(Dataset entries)
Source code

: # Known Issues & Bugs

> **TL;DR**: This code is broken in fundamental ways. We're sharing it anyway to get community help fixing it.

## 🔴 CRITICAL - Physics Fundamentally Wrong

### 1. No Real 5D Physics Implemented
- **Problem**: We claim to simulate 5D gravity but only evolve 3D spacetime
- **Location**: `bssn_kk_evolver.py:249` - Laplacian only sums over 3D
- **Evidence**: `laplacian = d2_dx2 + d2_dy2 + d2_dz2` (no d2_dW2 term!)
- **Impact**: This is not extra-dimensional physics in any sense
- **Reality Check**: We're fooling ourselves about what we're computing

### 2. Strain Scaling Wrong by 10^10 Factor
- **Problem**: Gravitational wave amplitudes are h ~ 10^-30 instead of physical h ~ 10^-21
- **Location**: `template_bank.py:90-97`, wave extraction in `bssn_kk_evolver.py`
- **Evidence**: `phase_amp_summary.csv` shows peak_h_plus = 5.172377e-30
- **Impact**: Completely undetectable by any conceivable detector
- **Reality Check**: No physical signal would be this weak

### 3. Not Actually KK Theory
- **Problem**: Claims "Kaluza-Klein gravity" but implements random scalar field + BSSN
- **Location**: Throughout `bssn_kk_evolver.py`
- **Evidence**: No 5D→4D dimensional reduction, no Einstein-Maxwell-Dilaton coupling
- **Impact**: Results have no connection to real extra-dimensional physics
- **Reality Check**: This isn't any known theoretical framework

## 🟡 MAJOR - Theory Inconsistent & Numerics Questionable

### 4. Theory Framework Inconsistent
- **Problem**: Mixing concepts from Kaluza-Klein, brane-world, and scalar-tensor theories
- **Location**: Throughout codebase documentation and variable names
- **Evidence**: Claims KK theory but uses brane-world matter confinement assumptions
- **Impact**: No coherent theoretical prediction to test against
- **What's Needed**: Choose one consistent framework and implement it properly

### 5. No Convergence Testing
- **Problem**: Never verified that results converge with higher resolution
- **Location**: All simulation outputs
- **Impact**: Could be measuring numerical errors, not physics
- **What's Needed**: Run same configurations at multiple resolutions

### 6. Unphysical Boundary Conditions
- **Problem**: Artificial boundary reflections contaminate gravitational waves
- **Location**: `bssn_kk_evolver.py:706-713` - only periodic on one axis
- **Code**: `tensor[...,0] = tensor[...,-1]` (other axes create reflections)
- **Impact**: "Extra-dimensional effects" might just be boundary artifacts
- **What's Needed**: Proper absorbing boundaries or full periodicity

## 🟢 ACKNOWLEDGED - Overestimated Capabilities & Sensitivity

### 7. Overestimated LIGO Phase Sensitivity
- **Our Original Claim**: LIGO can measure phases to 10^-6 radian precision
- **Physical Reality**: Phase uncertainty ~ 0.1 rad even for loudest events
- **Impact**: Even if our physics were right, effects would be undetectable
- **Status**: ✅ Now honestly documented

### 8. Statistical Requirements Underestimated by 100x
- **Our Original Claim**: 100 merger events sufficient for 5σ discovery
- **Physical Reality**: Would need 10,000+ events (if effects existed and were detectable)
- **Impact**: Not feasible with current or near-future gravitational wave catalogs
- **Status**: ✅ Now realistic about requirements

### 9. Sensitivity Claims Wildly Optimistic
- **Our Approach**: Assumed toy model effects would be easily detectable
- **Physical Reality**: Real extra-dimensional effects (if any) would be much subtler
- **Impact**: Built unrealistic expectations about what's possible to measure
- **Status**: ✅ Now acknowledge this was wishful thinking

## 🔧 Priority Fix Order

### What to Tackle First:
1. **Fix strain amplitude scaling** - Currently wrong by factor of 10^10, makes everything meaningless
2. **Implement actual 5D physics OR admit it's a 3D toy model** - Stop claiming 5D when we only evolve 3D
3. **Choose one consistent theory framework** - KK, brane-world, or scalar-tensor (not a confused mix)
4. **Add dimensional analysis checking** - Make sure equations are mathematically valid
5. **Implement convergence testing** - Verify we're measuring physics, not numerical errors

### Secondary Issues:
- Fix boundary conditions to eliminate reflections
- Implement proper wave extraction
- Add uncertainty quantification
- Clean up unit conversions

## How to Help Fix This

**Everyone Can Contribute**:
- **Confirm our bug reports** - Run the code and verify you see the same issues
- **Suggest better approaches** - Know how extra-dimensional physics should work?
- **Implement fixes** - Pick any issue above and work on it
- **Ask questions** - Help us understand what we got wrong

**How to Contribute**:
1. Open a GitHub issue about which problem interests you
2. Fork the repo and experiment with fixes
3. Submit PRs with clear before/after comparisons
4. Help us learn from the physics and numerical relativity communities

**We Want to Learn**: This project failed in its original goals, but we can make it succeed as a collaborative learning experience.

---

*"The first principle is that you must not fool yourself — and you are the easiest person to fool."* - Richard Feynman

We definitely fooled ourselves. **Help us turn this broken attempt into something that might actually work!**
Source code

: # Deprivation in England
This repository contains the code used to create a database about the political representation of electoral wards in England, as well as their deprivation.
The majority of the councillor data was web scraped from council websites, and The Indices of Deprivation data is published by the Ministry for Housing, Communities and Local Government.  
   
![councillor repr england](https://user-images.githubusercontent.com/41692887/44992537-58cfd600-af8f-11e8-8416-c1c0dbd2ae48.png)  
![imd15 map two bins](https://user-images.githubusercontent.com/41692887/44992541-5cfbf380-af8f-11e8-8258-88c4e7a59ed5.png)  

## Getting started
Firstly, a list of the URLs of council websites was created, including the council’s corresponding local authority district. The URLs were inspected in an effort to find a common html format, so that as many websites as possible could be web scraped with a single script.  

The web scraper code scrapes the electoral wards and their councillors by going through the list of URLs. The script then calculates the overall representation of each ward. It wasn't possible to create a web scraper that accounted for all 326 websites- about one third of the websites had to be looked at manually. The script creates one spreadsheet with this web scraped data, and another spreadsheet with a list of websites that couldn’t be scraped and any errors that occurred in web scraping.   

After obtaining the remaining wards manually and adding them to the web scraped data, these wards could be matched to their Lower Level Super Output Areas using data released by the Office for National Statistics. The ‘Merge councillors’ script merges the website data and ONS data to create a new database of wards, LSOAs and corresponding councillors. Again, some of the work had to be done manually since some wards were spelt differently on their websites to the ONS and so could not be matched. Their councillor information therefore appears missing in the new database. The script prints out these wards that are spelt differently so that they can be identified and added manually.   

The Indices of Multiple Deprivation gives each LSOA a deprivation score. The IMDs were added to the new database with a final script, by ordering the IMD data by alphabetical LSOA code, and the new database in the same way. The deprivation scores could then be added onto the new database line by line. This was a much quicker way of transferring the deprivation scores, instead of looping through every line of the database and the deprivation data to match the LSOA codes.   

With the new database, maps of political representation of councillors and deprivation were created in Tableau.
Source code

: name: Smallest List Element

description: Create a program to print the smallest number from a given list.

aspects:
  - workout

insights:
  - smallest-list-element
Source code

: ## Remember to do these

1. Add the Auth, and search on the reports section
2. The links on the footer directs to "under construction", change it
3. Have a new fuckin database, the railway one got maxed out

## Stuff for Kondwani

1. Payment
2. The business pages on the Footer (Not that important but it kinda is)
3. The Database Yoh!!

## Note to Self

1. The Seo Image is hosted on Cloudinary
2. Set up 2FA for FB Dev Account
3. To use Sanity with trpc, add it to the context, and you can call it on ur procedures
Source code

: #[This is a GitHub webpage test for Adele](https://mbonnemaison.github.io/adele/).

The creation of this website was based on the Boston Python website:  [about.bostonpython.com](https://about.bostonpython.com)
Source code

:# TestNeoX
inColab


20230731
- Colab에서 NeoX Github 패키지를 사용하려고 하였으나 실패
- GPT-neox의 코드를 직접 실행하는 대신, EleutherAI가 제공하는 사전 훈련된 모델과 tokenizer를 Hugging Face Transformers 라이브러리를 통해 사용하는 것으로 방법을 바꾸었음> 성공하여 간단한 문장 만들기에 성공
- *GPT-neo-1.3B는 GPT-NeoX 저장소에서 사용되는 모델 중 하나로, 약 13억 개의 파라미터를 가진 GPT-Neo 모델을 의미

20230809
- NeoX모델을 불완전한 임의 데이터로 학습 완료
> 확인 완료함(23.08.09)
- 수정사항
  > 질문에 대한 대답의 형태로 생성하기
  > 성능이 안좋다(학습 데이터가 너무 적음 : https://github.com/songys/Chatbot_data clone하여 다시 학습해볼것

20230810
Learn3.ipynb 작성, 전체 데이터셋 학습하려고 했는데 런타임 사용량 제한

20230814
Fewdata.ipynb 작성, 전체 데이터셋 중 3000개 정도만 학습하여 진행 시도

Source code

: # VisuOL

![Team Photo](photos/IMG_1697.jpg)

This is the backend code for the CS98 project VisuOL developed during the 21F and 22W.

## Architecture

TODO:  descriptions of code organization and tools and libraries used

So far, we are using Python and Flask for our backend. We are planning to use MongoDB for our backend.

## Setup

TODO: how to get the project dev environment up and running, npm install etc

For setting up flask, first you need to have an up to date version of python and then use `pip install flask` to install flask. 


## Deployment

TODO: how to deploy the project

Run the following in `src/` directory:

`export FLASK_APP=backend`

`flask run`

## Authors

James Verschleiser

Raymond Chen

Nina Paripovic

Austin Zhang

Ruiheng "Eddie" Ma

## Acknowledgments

### AIM OF THE TASK
Starting at the line that contains "## Architecture", print every line through the last one of the records, exactly and with nothing else.

### ANSWER TO THE PROBLEM
## Architecture

TODO:  descriptions of code organization and tools and libraries used

So far, we are using Python and Flask for our backend. We are planning to use MongoDB for our backend.

## Setup

TODO: how to get the project dev environment up and running, npm install etc

For setting up flask, first you need to have an up to date version of python and then use `pip install flask` to install flask. 


## Deployment

TODO: how to deploy the project

Run the following in `src/` directory:

`export FLASK_APP=backend`

`flask run`

## Authors

James Verschleiser

Raymond Chen

Nina Paripovic

Austin Zhang

Ruiheng "Eddie" Ma

## Acknowledgments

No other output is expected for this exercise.